Efficacy of Early Infliximab Treatment for Pediatric Crohn's Disease: A Three-year Follow-up.

Pediatr Gastroenterol Hepatol Nutr

Department of Pediatrics, Samsung Medical Center, School of Medicine, Sungkyunkwan University, Seoul, Korea.

Published: December 2012

Purpose: To investigate the efficacy of early infliximab use and to follow the progress of pediatric cases of Crohn's disease for 3 years.

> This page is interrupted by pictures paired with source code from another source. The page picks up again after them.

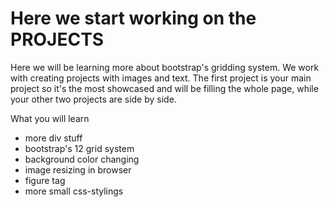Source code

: # Here we start working on the PROJECTS
Here we will be learning more about bootstrap's gridding system. We work with creating projects with images and text. The first project is your main project so it's the most showcased and will be filling the whole page, while your other two projects are side by side.

What you will learn
* more div stuff
* bootstrap's 12 grid system
* background color changing
* image resizing in browser
* figure tag
* more small css-stylings
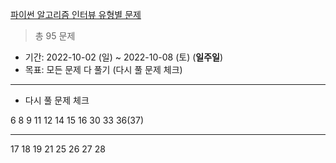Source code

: [파이썬 알고리즘 인터뷰 유형별 문제](https://github.com/onlybooks/algorithm-interview)

> 총 95 문제
- 기간: 2022-10-02 (일) ~ 2022-10-08 (토) (**일주일**)
- 목표: 모든 문제 다 풀기 (다시 풀 문제 체크)

<hr>

- 다시 풀 문제 체크

6 8 9 11 12 14 15 16 30 33 36(37)

<hr>
17 18 19 21 25 26 27 28
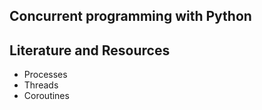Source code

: ## Concurrent programming with Python

## Literature and Resources

- Processes
- Threads
- Coroutines
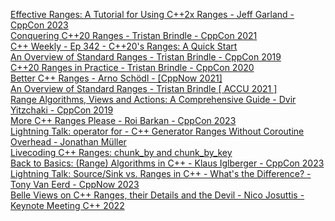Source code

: [Effective Ranges: A Tutorial for Using C++2x Ranges - Jeff Garland - CppCon 2023](https://www.youtube.com/watch?v=QoaVRQvA6hI&t=2514s)<br>
[Conquering C++20 Ranges - Tristan Brindle - CppCon 2021](https://www.youtube.com/watch?v=3MBtLeyJKg0)<br>
[C++ Weekly - Ep 342 - C++20's Ranges: A Quick Start](https://www.youtube.com/watch?v=sZy9XcGHmI4&t=100s) <br>
[An Overview of Standard Ranges - Tristan Brindle - CppCon 2019](https://www.youtube.com/watch?v=SYLgG7Q5Zws&t=3446s)<br>
[C++20 Ranges in Practice - Tristan Brindle - CppCon 2020](https://www.youtube.com/watch?v=d_E-VLyUnzc&t=879s)<br>
[Better C++ Ranges - Arno Schödl - [CppNow 2021]](https://www.youtube.com/watch?v=P8VdPsLLcaE)<br>
[An Overview of Standard Ranges - Tristan Brindle [ ACCU 2021 ]](https://www.youtube.com/watch?v=d9qDEEJFwNc)<br>
[Range Algorithms, Views and Actions: A Comprehensive Guide - Dvir Yitzchaki - CppCon 2019](https://www.youtube.com/watch?v=qQtS50ZChN8&t=93s)<br>
[More C++ Ranges Please - Roi Barkan - CppCon 2023](https://www.youtube.com/watch?v=Ugb8-ig7Pnw)<br>
[Lightning Talk: operator for - C++ Generator Ranges Without Coroutine Overhead - Jonathan Müller](https://www.youtube.com/watch?v=l7ntC-Y1syY)<br>
[Livecoding C++ Ranges: chunk_by and chunk_by_key](https://www.youtube.com/watch?v=A4J7mlA4ang)<br>
[Back to Basics: (Range) Algorithms in C++ - Klaus Iglberger - CppCon 2023](https://www.youtube.com/watch?v=eJCA2fynzME&t=91s)<br>
[Lightning Talk: Source/Sink vs. Ranges in C++ - What's the Difference? - Tony Van Eerd - CppNow 2023](https://www.youtube.com/watch?v=BChyPWorFvg)<br>
[Belle Views on C++ Ranges, their Details and the Devil - Nico Josuttis - Keynote Meeting C++ 2022](https://www.youtube.com/watch?v=O8HndvYNvQ4)<br>
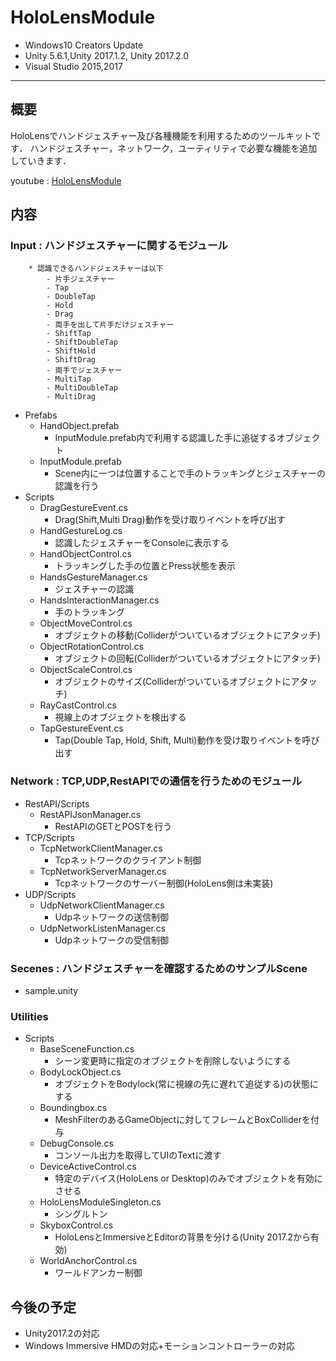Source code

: # HoloLensModule
- Windows10 Creators Update
- Unity 5.6.1,Unity 2017.1.2, Unity 2017.2.0
- Visual Studio 2015,2017
----------
## 概要
HoloLensでハンドジェスチャー及び各種機能を利用するためのツールキットです．
ハンドジェスチャー，ネットワーク，ユーティリティで必要な機能を追加していきます．


youtube : [HoloLensModule](https://youtu.be/VPHf6SsW9BA)

## 内容
### Input : ハンドジェスチャーに関するモジュール
        * 認識できるハンドジェスチャーは以下
            - 片手ジェスチャー
            - Tap
            - DoubleTap
            - Hold
            - Drag
            - 両手を出して片手だけジェスチャー
            - ShiftTap
            - ShiftDoubleTap
            - ShiftHold
            - ShiftDrag
            - 両手でジェスチャー
            - MultiTap
            - MultiDoubleTap
            - MultiDrag
- Prefabs
    + HandObject.prefab
        * InputModule.prefab内で利用する認識した手に追従するオブジェクト
    + InputModule.prefab
        * Scene内に一つは位置することで手のトラッキングとジェスチャーの認識を行う
- Scripts
    + DragGestureEvent.cs
        * Drag(Shift,Multi Drag)動作を受け取りイベントを呼び出す
    + HandGestureLog.cs
        * 認識したジェスチャーをConsoleに表示する
    + HandObjectControl.cs
        * トラッキングした手の位置とPress状態を表示
    + HandsGestureManager.cs
        * ジェスチャーの認識
    + HandsInteractionManager.cs
        * 手のトラッキング
    + ObjectMoveControl.cs
        * オブジェクトの移動(Colliderがついているオブジェクトにアタッチ)
    + ObjectRotationControl.cs
        * オブジェクトの回転(Colliderがついているオブジェクトにアタッチ)
    + ObjectScaleControl.cs
        * オブジェクトのサイズ(Colliderがついているオブジェクトにアタッチ)
    + RayCastControl.cs
        * 視線上のオブジェクトを検出する
    + TapGestureEvent.cs
        * Tap(Double Tap, Hold, Shift, Multi)動作を受け取りイベントを呼び出す
### Network : TCP,UDP,RestAPIでの通信を行うためのモジュール
- RestAPI/Scripts
    + RestAPIJsonManager.cs
        * RestAPIのGETとPOSTを行う
- TCP/Scripts
    + TcpNetworkClientManager.cs
        * Tcpネットワークのクライアント制御
    + TcpNetworkServerManager.cs
        * Tcpネットワークのサーバー制御(HoloLens側は未実装)
- UDP/Scripts
    + UdpNetworkClientManager.cs
        * Udpネットワークの送信制御
    + UdpNetworkListenManager.cs
        * Udpネットワークの受信制御
### Secenes : ハンドジェスチャーを確認するためのサンプルScene
- sample.unity
### Utilities
- Scripts
    + BaseSceneFunction.cs
        * シーン変更時に指定のオブジェクトを削除しないようにする
    + BodyLockObject.cs
        * オブジェクトをBodylock(常に視線の先に遅れて追従する)の状態にする
    + Boundingbox.cs
        * MeshFilterのあるGameObjectに対してフレームとBoxColliderを付与
    + DebugConsole.cs
        * コンソール出力を取得してUIのTextに渡す
    + DeviceActiveControl.cs
        * 特定のデバイス(HoloLens or Desktop)のみでオブジェクトを有効にさせる
    + HoloLensModuleSingleton.cs
        * シングルトン
    + SkyboxControl.cs
        * HoloLensとImmersiveとEditorの背景を分ける(Unity 2017.2から有効)
    + WorldAnchorControl.cs
        * ワールドアンカー制御

## 今後の予定
- Unity2017.2の対応
- Windows Immersive HMDの対応+モーションコントローラーの対応
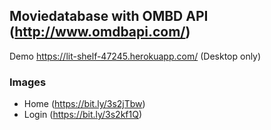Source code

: ## Moviedatabase with OMBD API (http://www.omdbapi.com/)

Demo https://lit-shelf-47245.herokuapp.com/ (Desktop only)

### Images
 - Home (https://bit.ly/3s2jTbw)
 - Login (https://bit.ly/3s2kf1Q)

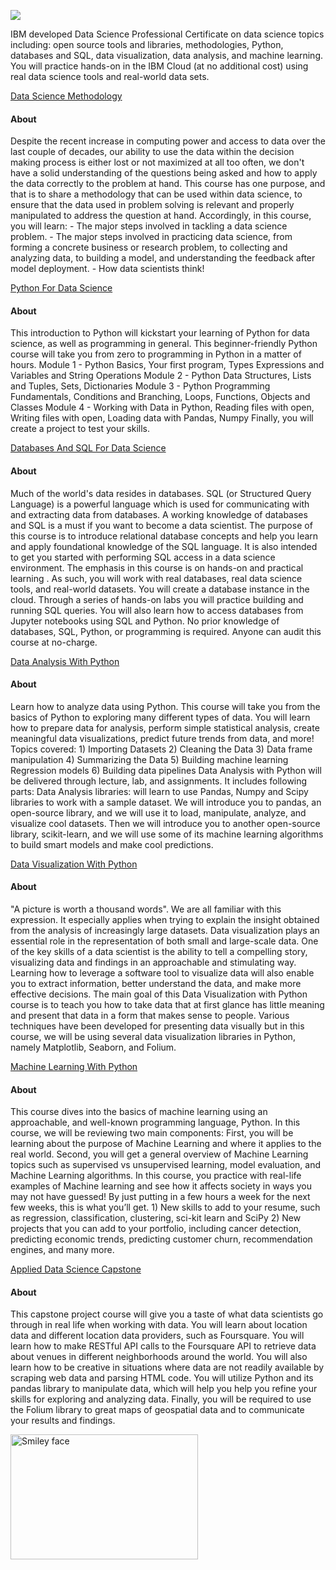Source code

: ![](https://media.giphy.com/media/il98kgSrXh66I/giphy.gif)

IBM developed Data Science Professional Certificate on data science topics including: open source tools and libraries, methodologies, Python, databases and SQL, data visualization, data analysis, and machine learning. You will practice hands-on in the IBM Cloud (at no additional cost) using real data science tools and real-world data sets.

[Data Science Methodology](https://github.com/2series/Data-Science/tree/master/1%20-%20Data%20Science%20Methodology)

#### About 
Despite the recent increase in computing power and access to data over the last couple of decades, our ability to use the data within the decision making process is either lost or not maximized at all too often, we don't have a solid understanding of the questions being asked and how to apply the data correctly to the problem at hand. This course has one purpose, and that is to share a methodology that can be used within data science, to ensure that the data used in problem solving is relevant and properly manipulated to address the question at hand. Accordingly, in this course, you will learn: - The major steps involved in tackling a data science problem. - The major steps involved in practicing data science, from forming a concrete business or research problem, to collecting and analyzing data, to building a model, and understanding the feedback after model deployment. - How data scientists think! 

[Python For Data Science](https://github.com/2series/Data-Science/tree/master/2%20-%20Python%20For%20Data%20Science)

#### About 
This introduction to Python will kickstart your learning of Python for data science, as well as programming in general. This beginner-friendly Python course will take you from zero to programming in Python in a matter of hours. Module 1 - Python Basics, Your first program, Types Expressions and Variables and	String Operations Module 2 - Python Data Structures, Lists and Tuples, Sets, Dictionaries Module 3 - Python Programming Fundamentals, Conditions and Branching, Loops, Functions, Objects and Classes Module 4 - Working with Data in Python, Reading files with open, Writing files with open, Loading data with Pandas, Numpy Finally, you will create a project to test your skills.

[Databases And SQL For Data Science](https://github.com/2series/Data-Science/tree/master/3%20-%20Databases%20And%20SQL%20For%20Data%20Science)

#### About
Much of the world's data resides in databases. SQL (or Structured Query Language) is a powerful language which is used for communicating with and extracting data from databases. A working knowledge of databases and SQL is a must if you want to become a data scientist. The purpose of this course is to introduce relational database concepts and help you learn and apply foundational knowledge of the SQL language. It is also intended to get you started with performing SQL access in a data science environment. The emphasis in this course is on hands-on and practical learning . As such, you will work with real databases, real data science tools, and real-world datasets. You will create a database instance in the cloud. Through a series of hands-on labs you will practice building and running SQL queries. You will also learn how to access databases from Jupyter notebooks using SQL and Python. No prior knowledge of databases, SQL, Python, or programming is required. Anyone can audit this course at no-charge.

[Data Analysis With Python](https://github.com/2series/Data-Science/tree/master/4%20-%20Data%20Analysis%20With%20Python)

#### About 
Learn how to analyze data using Python. This course will take you from the basics of Python to exploring many different types of data. You will learn how to prepare data for analysis, perform simple statistical analysis, create meaningful data visualizations, predict future trends from data, and more! Topics covered: 1) Importing Datasets 2) Cleaning the Data 3) Data frame manipulation 4) Summarizing the Data 5) Building machine learning Regression models 6) Building data pipelines Data Analysis with Python will be delivered through lecture, lab, and assignments. It includes following parts: Data Analysis libraries: will learn to use Pandas, Numpy and Scipy libraries to work with a sample dataset. We will introduce you to pandas, an open-source library, and we will use it to load, manipulate, analyze, and visualize cool datasets. Then we will introduce you to another open-source library, scikit-learn, and we will use some of its machine learning algorithms to build smart models and make cool predictions.

[Data Visualization With Python](https://github.com/2series/Data-Science/tree/master/5%20-%20Data%20Visualization%20With%20Python)

#### About
"A picture is worth a thousand words". We are all familiar with this expression. It especially applies when trying to explain the insight obtained from the analysis of increasingly large datasets. Data visualization plays an essential role in the representation of both small and large-scale data. One of the key skills of a data scientist is the ability to tell a compelling story, visualizing data and findings in an approachable and stimulating way. Learning how to leverage a software tool to visualize data will also enable you to extract information, better understand the data, and make more effective decisions. The main goal of this Data Visualization with Python course is to teach you how to take data that at first glance has little meaning and present that data in a form that makes sense to people. Various techniques have been developed for presenting data visually but in this course, we will be using several data visualization libraries in Python, namely Matplotlib, Seaborn, and Folium.

[Machine Learning With Python](https://github.com/2series/Data-Science/tree/master/6%20-%20Machine%20Learning%20With%20Python)

#### About
This course dives into the basics of machine learning using an approachable, and well-known programming language, Python. In this course, we will be reviewing two main components: First, you will be learning about the purpose of Machine Learning and where it applies to the real world. Second, you will get a general overview of Machine Learning topics such as supervised vs unsupervised learning, model evaluation, and Machine Learning algorithms. In this course, you practice with real-life examples of Machine learning and see how it affects society in ways you may not have guessed! By just putting in a few hours a week for the next few weeks, this is what you’ll get. 1) New skills to add to your resume, such as regression, classification, clustering, sci-kit learn and SciPy 2) New projects that you can add to your portfolio, including cancer detection, predicting economic trends, predicting customer churn, recommendation engines, and many more.

[Applied Data Science Capstone](https://github.com/2series/Data-Science/tree/master/7%20-%20Applied%20Data%20Science%20Capstone)

#### About
This capstone project course will give you a taste of what data scientists go through in real life when working with data. You will learn about location data and different location data providers, such as Foursquare. You will learn how to make RESTful API calls to the Foursquare API to retrieve data about venues in different neighborhoods around the world. You will also learn how to be creative in situations where data are not readily available by scraping web data and parsing HTML code. You will utilize Python and its pandas library to manipulate data, which will help you help you refine your skills for exploring and analyzing data. Finally, you will be required to use the Folium library to great maps of geospatial data and to communicate your results and findings.

<img src="https://i.imgur.com/YCFnjvg.png" alt="Smiley face" height="200" width="300">
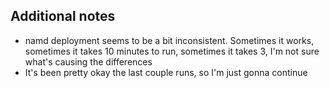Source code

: ## Additional notes

- namd deployment seems to be a bit inconsistent. Sometimes it works, sometimes it takes 10 minutes to run, sometimes it takes 3, I'm not sure what's causing the differences
- It's been pretty okay the last couple runs, so I'm just gonna continue
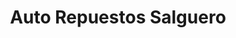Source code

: ---
title: "Auto Repuestos Salguero"
url: /santa-lucia-cotzumalguapa/auto-repuestos-salguero/
shop: Autowerkstatt
---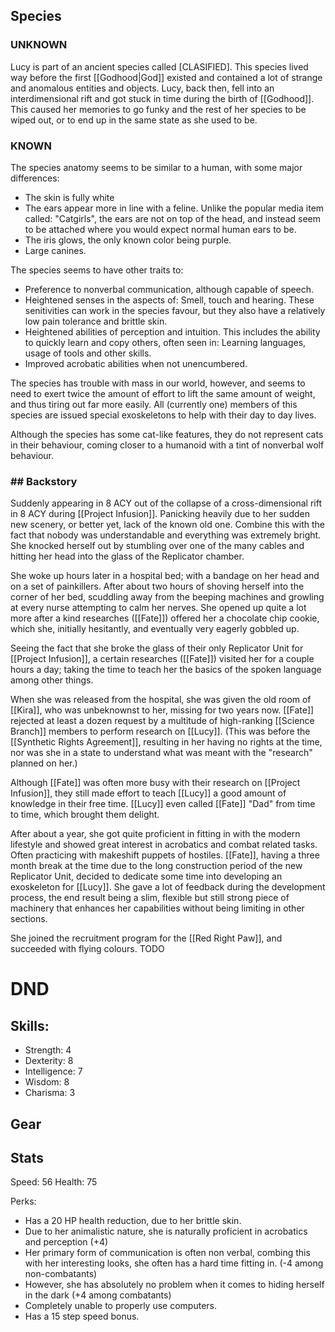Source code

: 
## Species
### UNKNOWN

Lucy is part of an ancient species called \[CLASIFIED]. This species lived way before the first [[Godhood|God]] existed and contained a lot of strange and anomalous entities and objects. Lucy, back then, fell into an interdimensional rift and got stuck in time during the birth of [[Godhood]]. This caused her memories to go funky and the rest of her species to be wiped out, or to end up in the same state as she used to be.
### KNOWN

The species anatomy seems to be similar to a human, with some major differences:
- The skin is fully white
- The ears appear more in line with a feline. Unlike the popular media item called: "Catgirls", the ears are not on top of the head, and instead seem to be attached where you would expect normal human ears to be.
- The iris glows, the only known color being purple.
- Large canines.

The species seems to have other traits to:
- Preference to nonverbal communication, although capable of speech.
- Heightened senses in the aspects of: Smell, touch and hearing. These senitivities can work in the species favour, but they also have a relatively low pain tolerance and brittle skin.
- Heightened abilities of perception and intuition. This includes the ability to quickly learn and copy others, often seen in: Learning languages, usage of tools and other skills.
- Improved acrobatic abilities when not unencumbered. 

The species has trouble with mass in our world, however, and seems to need to exert twice the amount of effort to lift the same amount of weight, and thus tiring out far more easily. All (currently one) members of this species are issued special exoskeletons to help with their day to day lives.

Although the species has some cat-like features, they do not represent cats in their behaviour, coming closer to a humanoid with a tint of nonverbal wolf behaviour.

### ## Backstory

Suddenly appearing in 8 ACY out of the collapse of a cross-dimensional rift in 8 ACY during [[Project Infusion]]. Panicking heavily due to her sudden new scenery, or better yet, lack of the known old one. Combine this with the fact that nobody was understandable and everything was extremely bright. She knocked herself out by stumbling over one of the many cables and hitting her head into the glass of the Replicator chamber.

She woke up hours later in a hospital bed; with a bandage on her head and on a set of painkillers.
After about two hours of shoving herself into the corner of her bed, scuddling away from the beeping machines and growling at every nurse attempting to calm her nerves. She opened up quite a lot more after a kind researches ([[Fate]]) offered her a chocolate chip cookie, which she, initially hesitantly, and eventually very eagerly gobbled up.

Seeing the fact that she broke the glass of their only Replicator Unit for [[Project Infusion]], a certain researches ([[Fate]]) visited her for a couple hours a day; taking the time to teach her the basics of the spoken language among other things.

When she was released from the hospital, she was given the old room of [[Kira]], who was unbeknownst to her, missing for two years now. [[Fate]] rejected at least a dozen request by a multitude of high-ranking [[Science Branch]] members to perform research on [[Lucy]]. (This was before the [[Synthetic Rights Agreement]], resulting in her having no rights at the time, nor was she in a state to understand what was meant with the "research" planned on her.)

Although [[Fate]] was often more busy with their research on [[Project Infusion]], they still made effort to teach [[Lucy]] a good amount of knowledge in their free time. [[Lucy]] even called [[Fate]] "Dad" from time to time, which brought them delight.

After about a year, she got quite proficient in fitting in with the modern lifestyle and showed great interest in acrobatics and combat related tasks. Often practicing with makeshift puppets of hostiles. [[Fate]], having a three month break at the time due to the long construction period of the new Replicator Unit, decided to dedicate some time into developing an exoskeleton for [[Lucy]]. She gave a lot of feedback during the development process, the end result being a slim, flexible but still strong piece of machinery that enhances her capabilities without being limiting in other sections.

She joined the recruitment program for the [[Red Right Paw]], and succeeded with flying colours.
TODO

# DND
## Skills:
- Strength: 4
- Dexterity: 8
- Intelligence: 7
- Wisdom: 8
- Charisma: 3

## Gear


## Stats
Speed: 56
Health: 75

Perks:
- Has a 20 HP health reduction, due to her brittle skin.
- Due to her animalistic nature, she is naturally proficient in acrobatics and perception (+4)
- Her primary form of communication is often non verbal, combing this with her interesting looks, she often has a hard time fitting in. (-4 among non-combatants)
- However, she has absolutely no problem when it comes to hiding herself in the dark (+4 among combatants) 
- Completely unable to properly use computers.
- Has a 15 step speed bonus.
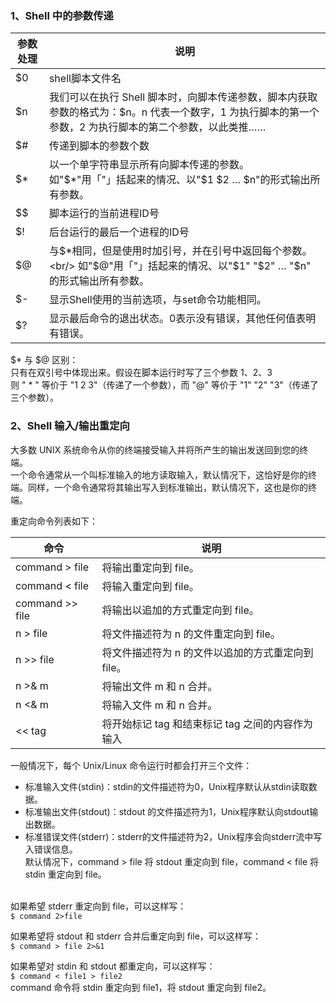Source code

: ### 1、Shell 中的参数传递

| 参数处理 | 说明                                                              |
|---------|-------------------------------------------------------------------|
|    $0   |shell脚本文件名                                                     |
|    $n   |我们可以在执行 Shell 脚本时，向脚本传递参数，脚本内获取参数的格式为：$n。n 代表一个数字，1 为执行脚本的第一个参数，2 为执行脚本的第二个参数，以此类推……|
|    $#   |传递到脚本的参数个数                                                 |
|    $*   |以一个单字符串显示所有向脚本传递的参数。<br/> 如"$*"用「"」括起来的情况、以"$1 $2 … $n"的形式输出所有参数。|
|    $$   |脚本运行的当前进程ID号                                               |
|    $!   |后台运行的最后一个进程的ID号                                          |
|    $@   |与$*相同，但是使用时加引号，并在引号中返回每个参数。<br/> 如"$@"用「"」括起来的情况、以"$1" "$2" … "$n" 的形式输出所有参数。|
|    $-   |显示Shell使用的当前选项，与set命令功能相同。                           |
|    $?   |显示最后命令的退出状态。0表示没有错误，其他任何值表明有错误。             |

$* 与 $@ 区别：<br/>
只有在双引号中体现出来。假设在脚本运行时写了三个参数 1、2、3 <br/>
则 " * " 等价于 "1 2 3"（传递了一个参数），而 "@" 等价于 "1" "2" "3"（传递了三个参数）。


### 2、Shell 输入/输出重定向
大多数 UNIX 系统命令从你的终端接受输入并将所产生的输出发送回到您的终端。<br/>
一个命令通常从一个叫标准输入的地方读取输入，默认情况下，这恰好是你的终端。同样，一个命令通常将其输出写入到标准输出，默认情况下，这也是你的终端。

重定向命令列表如下：

|命令	         | 说明                                             |
|----------------|-------------------------------------------------|
|command > file	 |将输出重定向到 file。                              |
|command < file	 |将输入重定向到 file。                              |
|command >> file |将输出以追加的方式重定向到 file。                   |
|n > file	     |将文件描述符为 n 的文件重定向到 file。              |
|n >> file	     |将文件描述符为 n 的文件以追加的方式重定向到 file。   |
|n >& m	         |将输出文件 m 和 n 合并。                           |
|n <& m	         |将输入文件 m 和 n 合并。                           |
|<< tag	         |将开始标记 tag 和结束标记 tag 之间的内容作为输入     |

一般情况下，每个 Unix/Linux 命令运行时都会打开三个文件：<br/>
- 标准输入文件(stdin)：stdin的文件描述符为0，Unix程序默认从stdin读取数据。
- 标准输出文件(stdout)：stdout 的文件描述符为1，Unix程序默认向stdout输出数据。
- 标准错误文件(stderr)：stderr的文件描述符为2，Unix程序会向stderr流中写入错误信息。<br/>
默认情况下，command > file 将 stdout 重定向到 file，command < file 将stdin 重定向到 file。<br/><br/>

如果希望 stderr 重定向到 file，可以这样写：<br/>
`$ command 2>file`

如果希望将 stdout 和 stderr 合并后重定向到 file，可以这样写：<br/>
`$ command > file 2>&1`

如果希望对 stdin 和 stdout 都重定向，可以这样写：<br/>
`$ command < file1 > file2` <br/>
command 命令将 stdin 重定向到 file1，将 stdout 重定向到 file2。
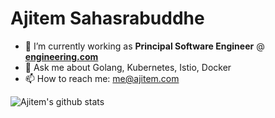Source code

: # Ajitem Sahasrabuddhe

- 🔭 I’m currently working as **Principal Software Engineer** @ **[engineering.com](https://new.engineering.com)**
- 💬 Ask me about Golang, Kubernetes, Istio, Docker
- 📫 How to reach me: me@ajitem.com
<!-- 🌱 I’m currently learning ...
- 👯 I’m looking to collaborate on ...
- 🤔 I’m looking for help with ...
- 😄 Pronouns: ...
- ⚡ Fun fact: ... -->

![Ajitem's github stats](https://github-readme-stats.vercel.app/api?username=asahasrabuddhe&show_icons=true&hide_border=true)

Methods: We reviewed the medical records of 28 pediatric patients who had been treated with infliximab for Crohn's disease. Eighteen patients (the 'top-down' group) received infliximab and azathioprine for induction and maintenance therapy for the first year, and then were treated with azathioprine for 2 additional years. Ten patients who were refractory to conventional therapy were categorized in the 'step-up' group. All patients were followed for at least 36 months. Treatment efficacy was assessed by the relapse rate using the pediatric Crohn's disease activity index (PCDAI) score in each group at 12, 24, and 36 months. Blood samples were available from 10 patients, and were used to assess antibody to infliximab (ATI).

Results: The relapse rate in 'top-down' group was lower than that in 'step-up' group at 1, 2, and 3 years. But, just the relapse rate at the 2 years was significantly different. At 3 years, the relapse rate according to different characteristic variables (sex, age at diagnosis, involvement, PCDAI at diagnosis) was not significantly different. Only one patient treated with infliximab had an adverse event, consisting of dyspnea and tachycardia. ATI was not detected in the blood samples from 10 patients.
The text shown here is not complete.